The development of civilisation led to the decentralised ledger. We often rely on trusted intermediaries to keep and maintain common digital record repositories. For example, these may come in the form of social networks which keep and maintain records of our photographs, status updates, and music. Similar to centralised ledgers, they suffer from significant drawbacks: they still have points of failure, and rely too heavily on trust (e.g., if the ledger is the target of an attack, participants have limited recourse.)


So… what’s the solution? Distributed ledgers. They seek to avoid the drawbacks of centralised and decentralised ledgers by removing points of failure. The ledger, or parts of the ledger, are replicated and stored across a network of computing centres. This network of computing centres, known as nodes, work together to update the ledger as new updates (i.e., transactions) arise.


They are, theoretically, infinitely scalable, and entirely robust – there is no point of failure, as if one node fails, the others simply continue to work. Think of it as “sharing” the ledger – to shut it down, you would have to shut down every node.

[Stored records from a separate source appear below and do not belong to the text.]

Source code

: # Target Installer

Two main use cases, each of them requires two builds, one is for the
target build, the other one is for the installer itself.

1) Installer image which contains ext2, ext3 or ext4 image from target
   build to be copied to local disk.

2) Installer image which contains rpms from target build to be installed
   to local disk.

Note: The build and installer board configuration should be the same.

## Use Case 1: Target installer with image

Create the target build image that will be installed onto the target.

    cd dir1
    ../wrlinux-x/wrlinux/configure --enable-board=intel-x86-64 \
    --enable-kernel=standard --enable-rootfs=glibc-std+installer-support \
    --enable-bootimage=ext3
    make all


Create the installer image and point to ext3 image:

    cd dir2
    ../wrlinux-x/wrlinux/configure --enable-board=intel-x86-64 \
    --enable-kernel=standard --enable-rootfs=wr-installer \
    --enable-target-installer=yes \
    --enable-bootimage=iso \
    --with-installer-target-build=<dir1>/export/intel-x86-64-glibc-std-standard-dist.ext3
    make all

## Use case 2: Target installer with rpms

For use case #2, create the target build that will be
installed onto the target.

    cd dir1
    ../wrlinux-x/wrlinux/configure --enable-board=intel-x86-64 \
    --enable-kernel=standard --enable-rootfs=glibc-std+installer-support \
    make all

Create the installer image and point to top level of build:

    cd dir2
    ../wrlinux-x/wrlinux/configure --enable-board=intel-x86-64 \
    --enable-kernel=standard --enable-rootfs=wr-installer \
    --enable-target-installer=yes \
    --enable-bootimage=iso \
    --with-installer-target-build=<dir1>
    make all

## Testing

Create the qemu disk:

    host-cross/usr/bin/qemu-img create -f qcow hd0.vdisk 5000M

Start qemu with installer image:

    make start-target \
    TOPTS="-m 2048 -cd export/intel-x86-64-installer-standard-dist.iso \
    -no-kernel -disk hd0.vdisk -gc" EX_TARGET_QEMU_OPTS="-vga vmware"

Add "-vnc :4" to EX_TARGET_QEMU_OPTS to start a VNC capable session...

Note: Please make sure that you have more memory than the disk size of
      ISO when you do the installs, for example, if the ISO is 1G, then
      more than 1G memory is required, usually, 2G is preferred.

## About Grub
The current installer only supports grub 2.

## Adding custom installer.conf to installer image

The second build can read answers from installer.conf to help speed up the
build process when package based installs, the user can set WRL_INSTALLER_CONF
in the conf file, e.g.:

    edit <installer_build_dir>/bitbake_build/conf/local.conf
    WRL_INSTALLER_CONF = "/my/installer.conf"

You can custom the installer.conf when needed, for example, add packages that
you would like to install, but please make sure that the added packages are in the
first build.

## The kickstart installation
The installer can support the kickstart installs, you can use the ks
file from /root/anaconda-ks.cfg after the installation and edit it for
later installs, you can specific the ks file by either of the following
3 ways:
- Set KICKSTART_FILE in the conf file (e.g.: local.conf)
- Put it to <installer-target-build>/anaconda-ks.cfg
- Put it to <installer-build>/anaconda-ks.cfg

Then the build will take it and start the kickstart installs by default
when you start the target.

A Cryptoasset may loosely be understood to mean an asset of whatever kind that is represented digitally on a DLT platform. They might exist purely digital, such as the so-called crypto-currency Bitcoin (BTC), or physically, for example a piece of physical art that is represented by way of tokenisation (as an Non-Fungible Token – NFT).


Exclusivity


To enable participants in the network to exclusively control their records or cryptoassets, most DLT implementations utilise “public key cryptography.”


Public Key Cryptography is a system that uses two types of information knowns as keys:


a) Public keys – that may be widely disseminated amongst the network.

b) Private keys – that should be known only to the relevant network participant.


The benefit of this system is that it is asymmetrical. A message (or transaction) which was encrypted using the Sender’s private key, can be decrypted using the sender’s public key, without revealing or compromising the security of the sender’s private key.


DLTs and Cryptoassets in practice: Central Bank Digital Currencies


To understand the use-case of a Central Bank Digital Currency (CBDC), you must first go back to basics.


What is money?


Broadly speaking, money has multiple functions: a store of value, a unit of account, and a medium of exchange.


In most economies, this takes the form of a fiat currency. This is money backed by a government and declared to be “legal tender” (meaning it can be used to settle debts or financial obligations.)


The two forms of money in the UK are central bank money and private money. Central bank money represents liabilities of the central bank. For this public, this takes the form of cash (bank notes and coins).


Private money is commercial bank money, i.e. people’s money deposited at commercial banks and loans created by commercial banks.


What are CBDCs?


A CBDC may simply be understood as the virtual form of fiat money – it has the full faith and backing of the issuing government.


Advantages


Commercial banks act as intermediaries between Central Banks and consumers – they thus act as third-party ledgers within a decentralised system. As distributed systems do not require intermediaries, a CBDC would erode third-party risks – e.g. What if the bank runs out of cash deposits?


It could also improve financial inclusion. Nearly 1.7 billion people are unbanked globally (close to one forth of the global population). Especially in developing and poor countries, the costs associated with developing banking infrastructure are too high – CBDCs can eliminate the need for such expense.


Finally, CBDCs can prevent illicit activity because Cryptography and public ledgers make it easy for a central bank to track money throughout its jurisdiction.


Disadvantages


CBDC does not solve the problem of centralization – a central authority (the central bank) is still responsible for and invested with the authority to conduct transactions.


Moreover, users would have to give up some degree of privacy. If administrators can track illicit transactions, then they can just easily track yours.